EXERCISE DIRECTIONS:
Find the line with "I would use pseudo elements for this" in the entries below, then reproduce it and every line after it down to and including the line with "Have the pseudo", exactly.
----- AVAILABLE RECORDS -----
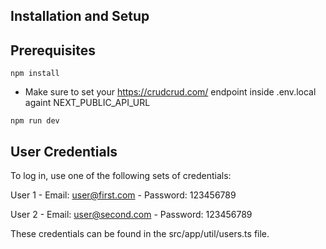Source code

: ## Installation and Setup

## Prerequisites


``npm install``

- Make sure to set your https://crudcrud.com/ endpoint inside .env.local againt NEXT_PUBLIC_API_URL

``npm run dev``

## User Credentials

To log in, use one of the following sets of credentials:


User 1 
    - Email: user@first.com
    - Password: 123456789

User 2
    - Email: user@second.com
    - Password: 123456789

These credentials can be found in the src/app/util/users.ts file.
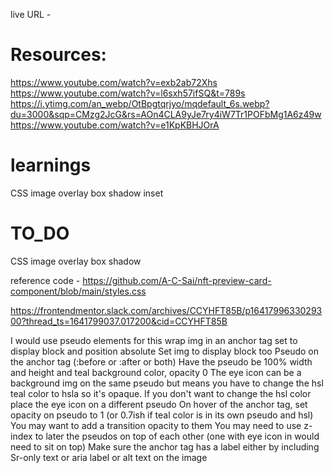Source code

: live URL - 

# Resources:
https://www.youtube.com/watch?v=exb2ab72Xhs
https://www.youtube.com/watch?v=l6sxh57ifSQ&t=789s
https://i.ytimg.com/an_webp/OtBpgtqrjyo/mqdefault_6s.webp?du=3000&sqp=CMzg2JcG&rs=AOn4CLA9yJe7ry4iW7Tr1POFbMg1A6z49w
https://www.youtube.com/watch?v=e1KpKBHJOrA


# learnings
CSS image overlay
box shadow
inset

# TO_DO
CSS image overlay
box shadow

reference code - https://github.com/A-C-Sai/nft-preview-card-component/blob/main/styles.css


https://frontendmentor.slack.com/archives/CCYHFT85B/p1641799633029300?thread_ts=1641799037.017200&cid=CCYHFT85B

I would use pseudo elements for this
wrap img in an anchor tag set to display block and position absolute
Set img to display block too
Pseudo on the anchor tag (:before or :after or both)
Have the pseudo be 100% width and height and teal background color, opacity 0
The eye icon can be a background img on the same pseudo but means you have to change the hsl teal color to hsla so it's opaque. If you don't want to change the hsl color place the eye icon on a different pseudo
On hover of the anchor tag, set opacity on pseudo to 1 (or 0.7ish if teal color is in its own pseudo and hsl)
You may want to add a transition opacity to them
You may need to use z-index to later the pseudos on top of each other (one with eye icon in would need to sit on top)
Make sure the anchor tag has a label either by including Sr-only text or aria label or alt text on the image
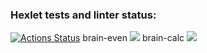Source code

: ### Hexlet tests and linter status:
[![Actions Status](https://github.com/tod535/frontend-project-44/workflows/hexlet-check/badge.svg)](https://github.com/tod535/frontend-project-44/actions)
brain-even
<a href="https://asciinema.org/a/YDZ7BNn8D9FlywD0upyZQfkh5" target="_blank"><img src="https://asciinema.org/a/YDZ7BNn8D9FlywD0upyZQfkh5.svg" /></a>
brain-calc
<a href="https://asciinema.org/a/nPjFeM1qt1ONQ95qk0fIQjFEK" target="_blank"><img src="https://asciinema.org/a/nPjFeM1qt1ONQ95qk0fIQjFEK.svg" /></a>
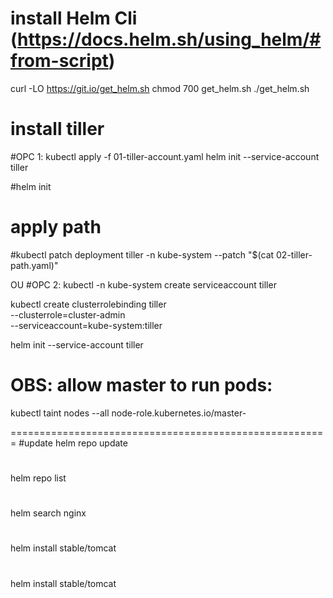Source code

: 


# install Helm Cli (https://docs.helm.sh/using_helm/#from-script)
curl -LO https://git.io/get_helm.sh
chmod 700 get_helm.sh
./get_helm.sh



# install tiller
#OPC 1:
kubectl apply -f 01-tiller-account.yaml
helm init --service-account tiller

#helm init 
# apply path
#kubectl patch deployment tiller -n kube-system --patch "$(cat 02-tiller-path.yaml)"




OU
#OPC 2:
kubectl -n kube-system create serviceaccount tiller

kubectl create clusterrolebinding tiller \
  --clusterrole=cluster-admin \
  --serviceaccount=kube-system:tiller

helm init --service-account tiller



# OBS: allow master to run pods:
kubectl taint nodes --all node-role.kubernetes.io/master-


=======================================================
#update 
helm repo update

#
helm repo list

#
helm search nginx


#
helm install stable/tomcat

#
helm install stable/tomcat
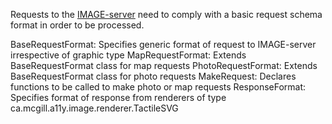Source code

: Requests to the [IMAGE-server](https://github.com/Shared-Reality-Lab/IMAGE-server) need to comply with a basic request schema format in order to be processed.

BaseRequestFormat: Specifies generic format of request to IMAGE-server irrespective of graphic type
MapRequestFormat: Extends BaseRequestFormat class for map requests
PhotoRequestFormat: Extends BaseRequestFormat class for photo requests
MakeRequest: Declares functions to be called to make photo or map requests 
ResponseFormat: Specifies format of response from renderers of type ca.mcgill.a11y.image.renderer.TactileSVG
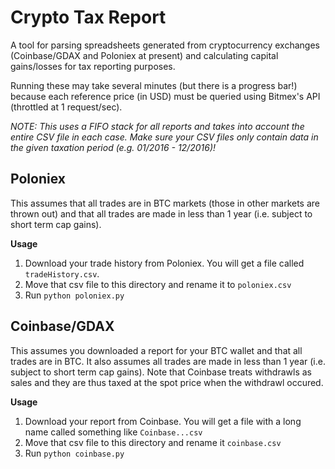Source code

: # Crypto Tax Report
A tool for parsing spreadsheets generated from cryptocurrency exchanges (Coinbase/GDAX and Poloniex at present) and calculating capital gains/losses for tax reporting purposes.

Running these may take several minutes (but there is a progress bar!) because each reference price (in USD) must be queried using Bitmex's API (throttled at 1 request/sec).

*NOTE: This uses a FIFO stack for all reports and takes into account the entire CSV file in each case. Make sure your CSV files only contain data in the given taxation period (e.g. 01/2016 - 12/2016)!*

## Poloniex

This assumes that all trades are in BTC markets (those in other markets are thrown out) and that all trades are made in less than 1 year (i.e. subject to short term cap gains).

**Usage**

1. Download your trade history from Poloniex. You will get a file called `tradeHistory.csv`.
2. Move that csv file to this directory and rename it to `poloniex.csv`
3. Run `python poloniex.py`

## Coinbase/GDAX

This assumes you downloaded a report for your BTC wallet and that all trades are in BTC. It also assumes all trades are made in less than 1 year (i.e. subject to short term cap gains). Note that Coinbase treats withdrawls as sales and they are thus taxed at the spot price when the withdrawl occured.

**Usage**

1. Download your report from Coinbase. You will get a file with a long name called something like `Coinbase...csv`
2. Move that csv file to this directory and rename it `coinbase.csv`
3. Run `python coinbase.py`

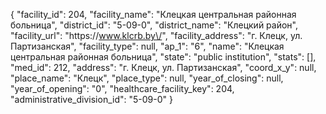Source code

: {
    "facility_id": 204,
    "facility_name": "Клецкая центральная районная больница",
    "district_id": "5-09-0",
    "district_name": "Клецкий район",
    "facility_url": "https:\/\/www.klcrb.by\/",
    "facility_address": "г. Клецк, ул. Партизанская",
    "facility_type": null,
    "ap_1": "6",
    "name": "Клецкая центральная районная больница",
    "state": "public institution",
    "stats": [],
    "med_id": 212,
    "address": "г. Клецк, ул. Партизанская",
    "coord_x_y": null,
    "place_name": "Клецк",
    "place_type": null,
    "year_of_closing": null,
    "year_of_opening": "0",
    "healthcare_facility_key": 204,
    "administrative_division_id": "5-09-0"
}
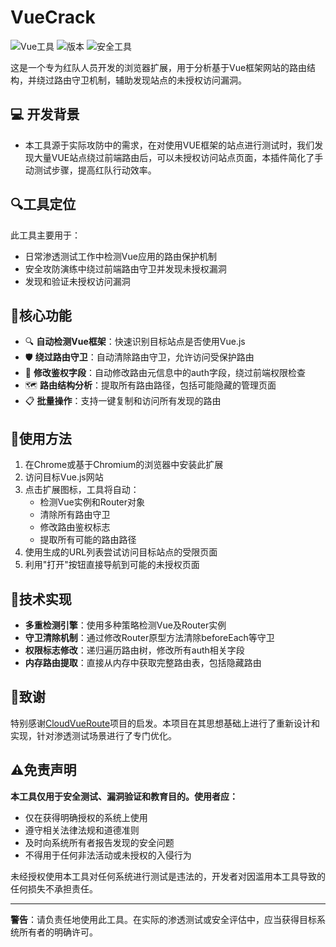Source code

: # VueCrack

![Vue工具](https://img.shields.io/badge/Vue-Router-41b883)
![版本](https://img.shields.io/badge/版本-1.0-blue)
![安全工具](https://img.shields.io/badge/安全-渗透测试-red)

这是一个专为红队人员开发的浏览器扩展，用于分析基于Vue框架网站的路由结构，并绕过路由守卫机制，辅助发现站点的未授权访问漏洞。

## 💻 开发背景
- 本工具源于实际攻防中的需求，在对使用VUE框架的站点进行测试时，我们发现大量VUE站点绕过前端路由后，可以未授权访问站点页面，本插件简化了手动测试步骤，提高红队行动效率。

## 🔍工具定位

此工具主要用于：
- 日常渗透测试工作中检测Vue应用的路由保护机制
- 安全攻防演练中绕过前端路由守卫并发现未授权漏洞
- 发现和验证未授权访问漏洞

## 📝核心功能

- 🔍 **自动检测Vue框架**：快速识别目标站点是否使用Vue.js
- 🛡️ **绕过路由守卫**：自动清除路由守卫，允许访问受保护路由
- 🔑 **修改鉴权字段**：自动修改路由元信息中的auth字段，绕过前端权限检查
- 🗺️ **路由结构分析**：提取所有路由路径，包括可能隐藏的管理页面
- 📋 **批量操作**：支持一键复制和访问所有发现的路由

## 🔧使用方法

1. 在Chrome或基于Chromium的浏览器中安装此扩展
2. 访问目标Vue.js网站
3. 点击扩展图标，工具将自动：
    - 检测Vue实例和Router对象
    - 清除所有路由守卫
    - 修改路由鉴权标志
    - 提取所有可能的路由路径
4. 使用生成的URL列表尝试访问目标站点的受限页面
5. 利用"打开"按钮直接导航到可能的未授权页面

## 📄技术实现

- **多重检测引擎**：使用多种策略检测Vue及Router实例
- **守卫清除机制**：通过修改Router原型方法清除beforeEach等守卫
- **权限标志修改**：递归遍历路由树，修改所有auth相关字段
- **内存路由提取**：直接从内存中获取完整路由表，包括隐藏路由


## 🙏致谢

特别感谢[CloudVueRoute](https://github.com/cloud-jie/CloudVueRoute)项目的启发。本项目在其思想基础上进行了重新设计和实现，针对渗透测试场景进行了专门优化。

## ⚠️免责声明

**本工具仅用于安全测试、漏洞验证和教育目的。使用者应：**
- 仅在获得明确授权的系统上使用
- 遵守相关法律法规和道德准则
- 及时向系统所有者报告发现的安全问题
- 不得用于任何非法活动或未授权的入侵行为

未经授权使用本工具对任何系统进行测试是违法的，开发者对因滥用本工具导致的任何损失不承担责任。


---

**警告**：请负责任地使用此工具。在实际的渗透测试或安全评估中，应当获得目标系统所有者的明确许可。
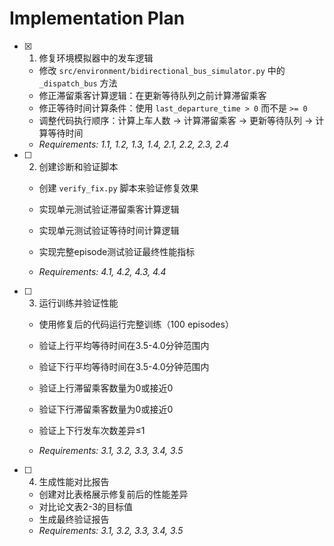 # Implementation Plan

- [x] 1. 修复环境模拟器中的发车逻辑


  - 修改 `src/environment/bidirectional_bus_simulator.py` 中的 `_dispatch_bus` 方法
  - 修正滞留乘客计算逻辑：在更新等待队列之前计算滞留乘客
  - 修正等待时间计算条件：使用 `last_departure_time > 0` 而不是 `>= 0`
  - 调整代码执行顺序：计算上车人数 → 计算滞留乘客 → 更新等待队列 → 计算等待时间
  - _Requirements: 1.1, 1.2, 1.3, 1.4, 2.1, 2.2, 2.3, 2.4_



- [ ] 2. 创建诊断和验证脚本
  - 创建 `verify_fix.py` 脚本来验证修复效果
  - 实现单元测试验证滞留乘客计算逻辑
  - 实现单元测试验证等待时间计算逻辑


  - 实现完整episode测试验证最终性能指标
  - _Requirements: 4.1, 4.2, 4.3, 4.4_

- [ ] 3. 运行训练并验证性能
  - 使用修复后的代码运行完整训练（100 episodes）
  - 验证上行平均等待时间在3.5-4.0分钟范围内
  - 验证下行平均等待时间在3.5-4.0分钟范围内


  - 验证上行滞留乘客数量为0或接近0
  - 验证下行滞留乘客数量为0或接近0
  - 验证上下行发车次数差异≤1
  - _Requirements: 3.1, 3.2, 3.3, 3.4, 3.5_

- [ ] 4. 生成性能对比报告
  - 创建对比表格展示修复前后的性能差异
  - 对比论文表2-3的目标值
  - 生成最终验证报告
  - _Requirements: 3.1, 3.2, 3.3, 3.4, 3.5_
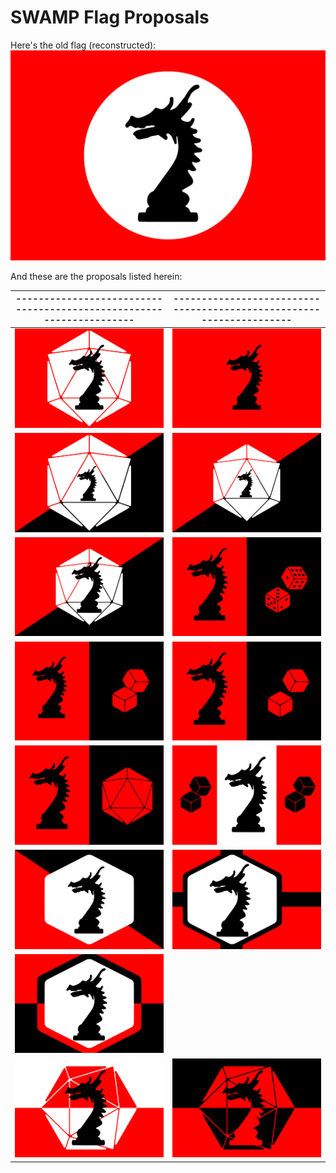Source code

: # SWAMP Flag Proposals

Here's the old flag (reconstructed):
![](flag_0.svg)

And these are the proposals listed herein:

| -------------------------------------------------------------------- | -------------------------------------------------------------------- |
| - | - |
| ![](flag_1.svg) | ![](flag_albania.svg) |
| ![](flag_2.0.svg) | ![](flag_2.5.svg) |
| ![](flag_2.10.svg) | ![](flag_michiel.svg) |
| ![](flag_3.0.svg) | ![](flag_3.5.svg) |
| ![](flag_4.svg) | ![](flag_5.svg) |
| ![](flag_6.svg) | ![](flag_7.svg) |
| ![](flag_8.svg) |  |
| ![](flag_9.0.svg) | ![](flag_9.5.svg) |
-----
THE ANSWER:
I would use pseudo elements for this
wrap img in an anchor tag set to display block and position absolute
Set img to display block too
Pseudo on the anchor tag (:before or :after or both)
Have the pseudo be 100% width and height and teal background color, opacity 0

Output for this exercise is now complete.